Each record should be reproduced exactly.

[MATERIAL FOR THE TASK — start]

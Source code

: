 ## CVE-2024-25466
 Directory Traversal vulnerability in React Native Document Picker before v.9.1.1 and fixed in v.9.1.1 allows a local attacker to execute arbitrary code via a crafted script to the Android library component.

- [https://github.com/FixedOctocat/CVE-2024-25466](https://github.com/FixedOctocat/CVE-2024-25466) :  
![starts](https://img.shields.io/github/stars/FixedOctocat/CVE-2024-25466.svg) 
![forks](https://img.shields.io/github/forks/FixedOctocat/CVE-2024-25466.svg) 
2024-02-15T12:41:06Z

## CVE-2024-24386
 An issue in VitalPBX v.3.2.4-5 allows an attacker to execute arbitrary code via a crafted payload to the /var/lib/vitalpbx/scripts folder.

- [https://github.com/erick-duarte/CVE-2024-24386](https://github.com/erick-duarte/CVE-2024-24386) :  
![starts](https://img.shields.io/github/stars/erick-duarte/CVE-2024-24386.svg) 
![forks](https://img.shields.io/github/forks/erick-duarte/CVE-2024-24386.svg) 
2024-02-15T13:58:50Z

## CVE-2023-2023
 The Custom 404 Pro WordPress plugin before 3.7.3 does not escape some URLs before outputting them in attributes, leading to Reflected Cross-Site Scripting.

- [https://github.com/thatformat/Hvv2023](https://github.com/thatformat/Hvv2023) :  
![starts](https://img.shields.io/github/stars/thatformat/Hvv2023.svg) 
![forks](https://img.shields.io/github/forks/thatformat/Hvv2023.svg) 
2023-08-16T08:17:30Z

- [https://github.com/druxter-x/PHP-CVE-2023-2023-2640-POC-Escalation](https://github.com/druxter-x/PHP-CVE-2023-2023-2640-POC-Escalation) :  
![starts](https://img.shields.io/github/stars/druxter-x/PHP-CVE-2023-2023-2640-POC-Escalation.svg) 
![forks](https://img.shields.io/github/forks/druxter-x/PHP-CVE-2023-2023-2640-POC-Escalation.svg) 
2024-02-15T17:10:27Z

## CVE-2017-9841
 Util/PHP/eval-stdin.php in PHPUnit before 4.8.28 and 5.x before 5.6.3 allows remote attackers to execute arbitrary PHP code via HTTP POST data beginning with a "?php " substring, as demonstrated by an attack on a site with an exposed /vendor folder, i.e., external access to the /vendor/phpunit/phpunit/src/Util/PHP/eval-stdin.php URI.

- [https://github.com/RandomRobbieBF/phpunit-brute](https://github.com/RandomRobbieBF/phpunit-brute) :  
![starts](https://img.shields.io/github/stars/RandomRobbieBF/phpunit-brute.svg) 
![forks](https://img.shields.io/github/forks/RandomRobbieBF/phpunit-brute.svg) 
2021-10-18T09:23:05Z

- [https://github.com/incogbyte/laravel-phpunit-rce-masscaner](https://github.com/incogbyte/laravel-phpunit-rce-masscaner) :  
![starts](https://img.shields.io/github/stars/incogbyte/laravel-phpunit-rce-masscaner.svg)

[MATERIAL FOR THE TASK — finish]

> SOLUTION
Source code

: ## CVE-2024-25466
 Directory Traversal vulnerability in React Native Document Picker before v.9.1.1 and fixed in v.9.1.1 allows a local attacker to execute arbitrary code via a crafted script to the Android library component.

- [https://github.com/FixedOctocat/CVE-2024-25466](https://github.com/FixedOctocat/CVE-2024-25466) :  
![starts](https://img.shields.io/github/stars/FixedOctocat/CVE-2024-25466.svg) 
![forks](https://img.shields.io/github/forks/FixedOctocat/CVE-2024-25466.svg) 
2024-02-15T12:41:06Z

## CVE-2024-24386
 An issue in VitalPBX v.3.2.4-5 allows an attacker to execute arbitrary code via a crafted payload to the /var/lib/vitalpbx/scripts folder.

- [https://github.com/erick-duarte/CVE-2024-24386](https://github.com/erick-duarte/CVE-2024-24386) :  
![starts](https://img.shields.io/github/stars/erick-duarte/CVE-2024-24386.svg) 
![forks](https://img.shields.io/github/forks/erick-duarte/CVE-2024-24386.svg) 
2024-02-15T13:58:50Z

## CVE-2023-2023
 The Custom 404 Pro WordPress plugin before 3.7.3 does not escape some URLs before outputting them in attributes, leading to Reflected Cross-Site Scripting.

- [https://github.com/thatformat/Hvv2023](https://github.com/thatformat/Hvv2023) :  
![starts](https://img.shields.io/github/stars/thatformat/Hvv2023.svg) 
![forks](https://img.shields.io/github/forks/thatformat/Hvv2023.svg) 
2023-08-16T08:17:30Z

- [https://github.com/druxter-x/PHP-CVE-2023-2023-2640-POC-Escalation](https://github.com/druxter-x/PHP-CVE-2023-2023-2640-POC-Escalation) :  
![starts](https://img.shields.io/github/stars/druxter-x/PHP-CVE-2023-2023-2640-POC-Escalation.svg) 
![forks](https://img.shields.io/github/forks/druxter-x/PHP-CVE-2023-2023-2640-POC-Escalation.svg) 
2024-02-15T17:10:27Z

## CVE-2017-9841
 Util/PHP/eval-stdin.php in PHPUnit before 4.8.28 and 5.x before 5.6.3 allows remote attackers to execute arbitrary PHP code via HTTP POST data beginning with a "?php " substring, as demonstrated by an attack on a site with an exposed /vendor folder, i.e., external access to the /vendor/phpunit/phpunit/src/Util/PHP/eval-stdin.php URI.

- [https://github.com/RandomRobbieBF/phpunit-brute](https://github.com/RandomRobbieBF/phpunit-brute) :  
![starts](https://img.shields.io/github/stars/RandomRobbieBF/phpunit-brute.svg) 
![forks](https://img.shields.io/github/forks/RandomRobbieBF/phpunit-brute.svg) 
2021-10-18T09:23:05Z

- [https://github.com/incogbyte/laravel-phpunit-rce-masscaner](https://github.com/incogbyte/laravel-phpunit-rce-masscaner) :  
![starts](https://img.shields.io/github/stars/incogbyte/laravel-phpunit-rce-masscaner.svg)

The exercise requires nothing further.